INPUT DATA Start Marker

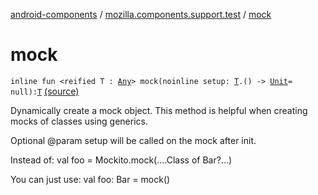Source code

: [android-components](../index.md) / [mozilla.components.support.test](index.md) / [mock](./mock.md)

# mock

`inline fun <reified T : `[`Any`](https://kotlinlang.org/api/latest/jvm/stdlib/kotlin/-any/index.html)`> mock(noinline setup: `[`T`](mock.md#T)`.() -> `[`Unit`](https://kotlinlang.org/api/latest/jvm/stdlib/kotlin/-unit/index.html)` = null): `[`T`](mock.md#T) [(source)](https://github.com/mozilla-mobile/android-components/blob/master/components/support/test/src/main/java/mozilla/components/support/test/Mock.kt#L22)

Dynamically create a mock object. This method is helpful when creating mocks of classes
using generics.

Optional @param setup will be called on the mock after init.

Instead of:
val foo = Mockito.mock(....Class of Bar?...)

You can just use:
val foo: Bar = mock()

INPUT DATA End Marker
INPUT DATA Start Marker

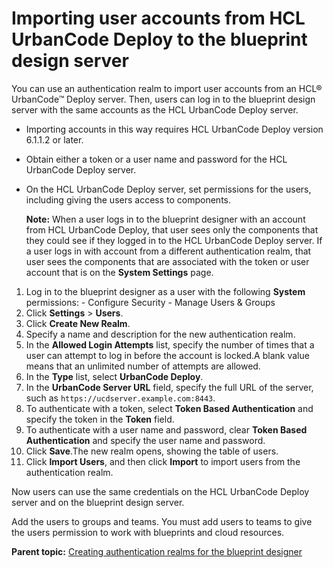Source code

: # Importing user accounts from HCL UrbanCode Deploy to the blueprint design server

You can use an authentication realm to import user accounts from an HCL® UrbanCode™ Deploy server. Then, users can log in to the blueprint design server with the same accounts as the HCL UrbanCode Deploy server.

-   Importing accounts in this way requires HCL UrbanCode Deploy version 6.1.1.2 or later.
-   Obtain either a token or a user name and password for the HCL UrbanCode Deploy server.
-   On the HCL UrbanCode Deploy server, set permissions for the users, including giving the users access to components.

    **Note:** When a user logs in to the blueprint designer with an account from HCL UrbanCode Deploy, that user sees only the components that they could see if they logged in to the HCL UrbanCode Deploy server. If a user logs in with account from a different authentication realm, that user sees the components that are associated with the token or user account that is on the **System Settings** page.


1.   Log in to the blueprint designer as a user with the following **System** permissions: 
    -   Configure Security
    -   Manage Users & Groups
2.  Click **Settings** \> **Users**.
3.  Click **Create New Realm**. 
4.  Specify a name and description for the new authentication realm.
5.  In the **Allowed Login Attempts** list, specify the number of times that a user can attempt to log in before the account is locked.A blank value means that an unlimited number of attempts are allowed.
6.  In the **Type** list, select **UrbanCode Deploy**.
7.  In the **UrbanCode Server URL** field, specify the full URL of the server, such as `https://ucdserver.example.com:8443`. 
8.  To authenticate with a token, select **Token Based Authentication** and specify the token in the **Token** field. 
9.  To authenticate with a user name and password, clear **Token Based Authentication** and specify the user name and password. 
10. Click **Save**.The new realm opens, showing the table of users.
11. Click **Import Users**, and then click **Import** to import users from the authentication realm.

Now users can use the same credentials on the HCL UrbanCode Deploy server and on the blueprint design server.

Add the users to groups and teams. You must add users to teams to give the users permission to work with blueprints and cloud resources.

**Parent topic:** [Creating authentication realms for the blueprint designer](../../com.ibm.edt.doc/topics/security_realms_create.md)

INPUT DATA End Marker

• [TASK BRIEF] Extract all lines from the data in which "Deploy" is found.

• [RESPONSE TO THIS TASK]
: # Importing user accounts from HCL UrbanCode Deploy to the blueprint design server
You can use an authentication realm to import user accounts from an HCL® UrbanCode™ Deploy server. Then, users can log in to the blueprint design server with the same accounts as the HCL UrbanCode Deploy server.
-   Importing accounts in this way requires HCL UrbanCode Deploy version 6.1.1.2 or later.
-   Obtain either a token or a user name and password for the HCL UrbanCode Deploy server.
-   On the HCL UrbanCode Deploy server, set permissions for the users, including giving the users access to components.
    **Note:** When a user logs in to the blueprint designer with an account from HCL UrbanCode Deploy, that user sees only the components that they could see if they logged in to the HCL UrbanCode Deploy server. If a user logs in with account from a different authentication realm, that user sees the components that are associated with the token or user account that is on the **System Settings** page.
6.  In the **Type** list, select **UrbanCode Deploy**.
Now users can use the same credentials on the HCL UrbanCode Deploy server and on the blueprint design server.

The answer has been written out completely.